§ EXERCISE: Nothing should differ between your output and the entries below.

Stored data entries
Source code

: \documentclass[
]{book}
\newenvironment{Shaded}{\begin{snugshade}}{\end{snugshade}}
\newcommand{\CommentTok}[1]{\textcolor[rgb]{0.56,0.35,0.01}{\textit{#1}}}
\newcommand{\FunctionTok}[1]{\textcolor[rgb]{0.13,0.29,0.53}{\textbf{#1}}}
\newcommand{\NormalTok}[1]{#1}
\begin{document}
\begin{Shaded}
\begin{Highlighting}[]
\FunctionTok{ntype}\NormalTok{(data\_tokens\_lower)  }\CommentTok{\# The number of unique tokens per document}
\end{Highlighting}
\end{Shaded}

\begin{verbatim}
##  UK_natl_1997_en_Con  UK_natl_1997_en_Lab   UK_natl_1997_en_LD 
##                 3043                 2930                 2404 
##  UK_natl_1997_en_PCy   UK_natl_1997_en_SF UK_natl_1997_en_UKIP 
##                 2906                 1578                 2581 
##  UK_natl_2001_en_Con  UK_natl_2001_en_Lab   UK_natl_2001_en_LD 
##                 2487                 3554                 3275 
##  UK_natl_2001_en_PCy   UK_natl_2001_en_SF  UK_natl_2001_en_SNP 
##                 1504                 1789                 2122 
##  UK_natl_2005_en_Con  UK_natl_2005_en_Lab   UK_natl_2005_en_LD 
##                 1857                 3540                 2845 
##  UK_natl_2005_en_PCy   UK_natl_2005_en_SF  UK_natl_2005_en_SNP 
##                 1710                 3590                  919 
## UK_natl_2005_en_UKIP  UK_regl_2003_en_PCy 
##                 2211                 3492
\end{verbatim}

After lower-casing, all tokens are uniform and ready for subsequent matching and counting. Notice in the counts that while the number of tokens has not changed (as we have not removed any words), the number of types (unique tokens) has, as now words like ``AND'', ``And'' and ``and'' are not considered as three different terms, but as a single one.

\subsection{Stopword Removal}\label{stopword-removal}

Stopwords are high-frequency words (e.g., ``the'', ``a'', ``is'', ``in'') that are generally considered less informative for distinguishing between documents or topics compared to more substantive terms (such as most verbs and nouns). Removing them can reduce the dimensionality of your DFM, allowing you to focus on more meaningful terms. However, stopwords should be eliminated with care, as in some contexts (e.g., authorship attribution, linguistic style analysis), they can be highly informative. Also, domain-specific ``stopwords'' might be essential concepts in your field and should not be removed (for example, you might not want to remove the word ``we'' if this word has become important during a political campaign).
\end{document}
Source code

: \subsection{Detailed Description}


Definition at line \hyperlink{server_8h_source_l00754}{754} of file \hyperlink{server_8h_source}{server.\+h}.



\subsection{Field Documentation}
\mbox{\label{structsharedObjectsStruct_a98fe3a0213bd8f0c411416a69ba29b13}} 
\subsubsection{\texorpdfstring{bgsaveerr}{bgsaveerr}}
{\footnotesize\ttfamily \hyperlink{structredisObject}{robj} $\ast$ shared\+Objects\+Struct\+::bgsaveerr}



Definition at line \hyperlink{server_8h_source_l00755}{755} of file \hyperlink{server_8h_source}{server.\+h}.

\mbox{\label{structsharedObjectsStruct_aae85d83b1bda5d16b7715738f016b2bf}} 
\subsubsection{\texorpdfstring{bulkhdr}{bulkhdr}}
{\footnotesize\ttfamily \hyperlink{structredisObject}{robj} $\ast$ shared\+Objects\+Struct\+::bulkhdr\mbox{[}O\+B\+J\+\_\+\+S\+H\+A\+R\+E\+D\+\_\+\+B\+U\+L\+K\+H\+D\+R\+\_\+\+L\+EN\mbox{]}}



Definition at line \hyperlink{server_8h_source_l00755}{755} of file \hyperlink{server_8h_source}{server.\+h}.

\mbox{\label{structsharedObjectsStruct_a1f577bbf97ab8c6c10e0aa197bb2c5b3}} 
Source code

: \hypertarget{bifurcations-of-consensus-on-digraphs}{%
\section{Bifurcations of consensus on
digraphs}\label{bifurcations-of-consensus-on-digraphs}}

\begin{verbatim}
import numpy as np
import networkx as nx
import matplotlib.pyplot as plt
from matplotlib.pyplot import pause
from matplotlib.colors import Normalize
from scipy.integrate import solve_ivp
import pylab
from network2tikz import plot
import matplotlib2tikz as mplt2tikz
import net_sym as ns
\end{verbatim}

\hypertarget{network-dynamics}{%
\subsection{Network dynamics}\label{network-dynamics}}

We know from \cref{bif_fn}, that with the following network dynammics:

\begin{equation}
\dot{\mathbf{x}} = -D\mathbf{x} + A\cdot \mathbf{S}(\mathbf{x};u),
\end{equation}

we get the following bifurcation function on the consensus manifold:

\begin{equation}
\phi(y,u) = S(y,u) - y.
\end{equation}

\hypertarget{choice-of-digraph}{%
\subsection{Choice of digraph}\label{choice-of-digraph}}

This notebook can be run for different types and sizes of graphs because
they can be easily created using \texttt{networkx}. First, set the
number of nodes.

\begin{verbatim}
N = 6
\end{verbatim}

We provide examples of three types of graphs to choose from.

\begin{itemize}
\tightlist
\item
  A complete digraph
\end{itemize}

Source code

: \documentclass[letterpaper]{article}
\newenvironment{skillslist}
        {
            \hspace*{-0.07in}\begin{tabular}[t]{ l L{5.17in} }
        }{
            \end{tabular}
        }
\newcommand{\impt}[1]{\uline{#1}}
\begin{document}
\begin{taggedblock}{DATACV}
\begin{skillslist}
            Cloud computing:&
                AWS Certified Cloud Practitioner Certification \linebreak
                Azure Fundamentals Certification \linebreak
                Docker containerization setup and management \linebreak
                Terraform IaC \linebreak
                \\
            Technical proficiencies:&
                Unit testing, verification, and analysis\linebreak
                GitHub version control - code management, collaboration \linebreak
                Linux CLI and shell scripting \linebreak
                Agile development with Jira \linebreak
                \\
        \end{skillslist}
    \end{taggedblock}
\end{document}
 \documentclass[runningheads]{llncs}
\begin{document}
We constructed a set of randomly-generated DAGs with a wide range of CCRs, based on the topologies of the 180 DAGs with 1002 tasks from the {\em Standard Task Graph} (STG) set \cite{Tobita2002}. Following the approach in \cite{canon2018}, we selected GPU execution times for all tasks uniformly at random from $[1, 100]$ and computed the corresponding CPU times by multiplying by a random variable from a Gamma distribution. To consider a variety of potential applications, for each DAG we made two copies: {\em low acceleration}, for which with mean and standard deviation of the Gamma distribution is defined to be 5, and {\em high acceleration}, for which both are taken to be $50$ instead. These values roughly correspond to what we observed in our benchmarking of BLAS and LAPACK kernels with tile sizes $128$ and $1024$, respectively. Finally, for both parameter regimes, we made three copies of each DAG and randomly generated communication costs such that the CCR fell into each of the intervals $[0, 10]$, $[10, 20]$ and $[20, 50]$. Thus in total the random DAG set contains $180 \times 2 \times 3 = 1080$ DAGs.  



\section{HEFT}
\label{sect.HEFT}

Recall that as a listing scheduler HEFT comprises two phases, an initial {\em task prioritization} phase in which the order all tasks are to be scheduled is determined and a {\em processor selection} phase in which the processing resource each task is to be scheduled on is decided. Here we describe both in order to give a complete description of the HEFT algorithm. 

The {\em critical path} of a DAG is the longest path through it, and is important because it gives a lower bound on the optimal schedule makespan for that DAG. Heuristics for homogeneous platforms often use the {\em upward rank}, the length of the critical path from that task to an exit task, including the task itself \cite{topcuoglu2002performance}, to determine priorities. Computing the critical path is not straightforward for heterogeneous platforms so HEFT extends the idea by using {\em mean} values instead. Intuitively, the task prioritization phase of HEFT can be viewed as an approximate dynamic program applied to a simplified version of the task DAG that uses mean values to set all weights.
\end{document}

§ TASK ANSWER:
Source code

: \documentclass[
]{book}
\newenvironment{Shaded}{\begin{snugshade}}{\end{snugshade}}
\newcommand{\CommentTok}[1]{\textcolor[rgb]{0.56,0.35,0.01}{\textit{#1}}}
\newcommand{\FunctionTok}[1]{\textcolor[rgb]{0.13,0.29,0.53}{\textbf{#1}}}
\newcommand{\NormalTok}[1]{#1}
\begin{document}
\begin{Shaded}
\begin{Highlighting}[]
\FunctionTok{ntype}\NormalTok{(data\_tokens\_lower)  }\CommentTok{\# The number of unique tokens per document}
\end{Highlighting}
\end{Shaded}

\begin{verbatim}
##  UK_natl_1997_en_Con  UK_natl_1997_en_Lab   UK_natl_1997_en_LD 
##                 3043                 2930                 2404 
##  UK_natl_1997_en_PCy   UK_natl_1997_en_SF UK_natl_1997_en_UKIP 
##                 2906                 1578                 2581 
##  UK_natl_2001_en_Con  UK_natl_2001_en_Lab   UK_natl_2001_en_LD 
##                 2487                 3554                 3275 
##  UK_natl_2001_en_PCy   UK_natl_2001_en_SF  UK_natl_2001_en_SNP 
##                 1504                 1789                 2122 
##  UK_natl_2005_en_Con  UK_natl_2005_en_Lab   UK_natl_2005_en_LD 
##                 1857                 3540                 2845 
##  UK_natl_2005_en_PCy   UK_natl_2005_en_SF  UK_natl_2005_en_SNP 
##                 1710                 3590                  919 
## UK_natl_2005_en_UKIP  UK_regl_2003_en_PCy 
##                 2211                 3492
\end{verbatim}

After lower-casing, all tokens are uniform and ready for subsequent matching and counting. Notice in the counts that while the number of tokens has not changed (as we have not removed any words), the number of types (unique tokens) has, as now words like ``AND'', ``And'' and ``and'' are not considered as three different terms, but as a single one.

\subsection{Stopword Removal}\label{stopword-removal}

Stopwords are high-frequency words (e.g., ``the'', ``a'', ``is'', ``in'') that are generally considered less informative for distinguishing between documents or topics compared to more substantive terms (such as most verbs and nouns). Removing them can reduce the dimensionality of your DFM, allowing you to focus on more meaningful terms. However, stopwords should be eliminated with care, as in some contexts (e.g., authorship attribution, linguistic style analysis), they can be highly informative. Also, domain-specific ``stopwords'' might be essential concepts in your field and should not be removed (for example, you might not want to remove the word ``we'' if this word has become important during a political campaign).
\end{document}
Source code

: \subsection{Detailed Description}


Definition at line \hyperlink{server_8h_source_l00754}{754} of file \hyperlink{server_8h_source}{server.\+h}.



\subsection{Field Documentation}
\mbox{\label{structsharedObjectsStruct_a98fe3a0213bd8f0c411416a69ba29b13}} 
\subsubsection{\texorpdfstring{bgsaveerr}{bgsaveerr}}
{\footnotesize\ttfamily \hyperlink{structredisObject}{robj} $\ast$ shared\+Objects\+Struct\+::bgsaveerr}



Definition at line \hyperlink{server_8h_source_l00755}{755} of file \hyperlink{server_8h_source}{server.\+h}.

\mbox{\label{structsharedObjectsStruct_aae85d83b1bda5d16b7715738f016b2bf}} 
\subsubsection{\texorpdfstring{bulkhdr}{bulkhdr}}
{\footnotesize\ttfamily \hyperlink{structredisObject}{robj} $\ast$ shared\+Objects\+Struct\+::bulkhdr\mbox{[}O\+B\+J\+\_\+\+S\+H\+A\+R\+E\+D\+\_\+\+B\+U\+L\+K\+H\+D\+R\+\_\+\+L\+EN\mbox{]}}



Definition at line \hyperlink{server_8h_source_l00755}{755} of file \hyperlink{server_8h_source}{server.\+h}.

\mbox{\label{structsharedObjectsStruct_a1f577bbf97ab8c6c10e0aa197bb2c5b3}} 
Source code

: \hypertarget{bifurcations-of-consensus-on-digraphs}{%
\section{Bifurcations of consensus on
digraphs}\label{bifurcations-of-consensus-on-digraphs}}

\begin{verbatim}
import numpy as np
import networkx as nx
import matplotlib.pyplot as plt
from matplotlib.pyplot import pause
from matplotlib.colors import Normalize
from scipy.integrate import solve_ivp
import pylab
from network2tikz import plot
import matplotlib2tikz as mplt2tikz
import net_sym as ns
\end{verbatim}

\hypertarget{network-dynamics}{%
\subsection{Network dynamics}\label{network-dynamics}}

We know from \cref{bif_fn}, that with the following network dynammics:

\begin{equation}
\dot{\mathbf{x}} = -D\mathbf{x} + A\cdot \mathbf{S}(\mathbf{x};u),
\end{equation}

we get the following bifurcation function on the consensus manifold:

\begin{equation}
\phi(y,u) = S(y,u) - y.
\end{equation}

\hypertarget{choice-of-digraph}{%
\subsection{Choice of digraph}\label{choice-of-digraph}}

This notebook can be run for different types and sizes of graphs because
they can be easily created using \texttt{networkx}. First, set the
number of nodes.

\begin{verbatim}
N = 6
\end{verbatim}

We provide examples of three types of graphs to choose from.

\begin{itemize}
\tightlist
\item
  A complete digraph
\end{itemize}

Source code

: \documentclass[letterpaper]{article}
\newenvironment{skillslist}
        {
            \hspace*{-0.07in}\begin{tabular}[t]{ l L{5.17in} }
        }{
            \end{tabular}
        }
\newcommand{\impt}[1]{\uline{#1}}
\begin{document}
\begin{taggedblock}{DATACV}
\begin{skillslist}
            Cloud computing:&
                AWS Certified Cloud Practitioner Certification \linebreak
                Azure Fundamentals Certification \linebreak
                Docker containerization setup and management \linebreak
                Terraform IaC \linebreak
                \\
            Technical proficiencies:&
                Unit testing, verification, and analysis\linebreak
                GitHub version control - code management, collaboration \linebreak
                Linux CLI and shell scripting \linebreak
                Agile development with Jira \linebreak
                \\
        \end{skillslist}
    \end{taggedblock}
\end{document}
 \documentclass[runningheads]{llncs}
\begin{document}
We constructed a set of randomly-generated DAGs with a wide range of CCRs, based on the topologies of the 180 DAGs with 1002 tasks from the {\em Standard Task Graph} (STG) set \cite{Tobita2002}. Following the approach in \cite{canon2018}, we selected GPU execution times for all tasks uniformly at random from $[1, 100]$ and computed the corresponding CPU times by multiplying by a random variable from a Gamma distribution. To consider a variety of potential applications, for each DAG we made two copies: {\em low acceleration}, for which with mean and standard deviation of the Gamma distribution is defined to be 5, and {\em high acceleration}, for which both are taken to be $50$ instead. These values roughly correspond to what we observed in our benchmarking of BLAS and LAPACK kernels with tile sizes $128$ and $1024$, respectively. Finally, for both parameter regimes, we made three copies of each DAG and randomly generated communication costs such that the CCR fell into each of the intervals $[0, 10]$, $[10, 20]$ and $[20, 50]$. Thus in total the random DAG set contains $180 \times 2 \times 3 = 1080$ DAGs.  



\section{HEFT}
\label{sect.HEFT}

Recall that as a listing scheduler HEFT comprises two phases, an initial {\em task prioritization} phase in which the order all tasks are to be scheduled is determined and a {\em processor selection} phase in which the processing resource each task is to be scheduled on is decided. Here we describe both in order to give a complete description of the HEFT algorithm. 

The {\em critical path} of a DAG is the longest path through it, and is important because it gives a lower bound on the optimal schedule makespan for that DAG. Heuristics for homogeneous platforms often use the {\em upward rank}, the length of the critical path from that task to an exit task, including the task itself \cite{topcuoglu2002performance}, to determine priorities. Computing the critical path is not straightforward for heterogeneous platforms so HEFT extends the idea by using {\em mean} values instead. Intuitively, the task prioritization phase of HEFT can be viewed as an approximate dynamic program applied to a simplified version of the task DAG that uses mean values to set all weights.
\end{document}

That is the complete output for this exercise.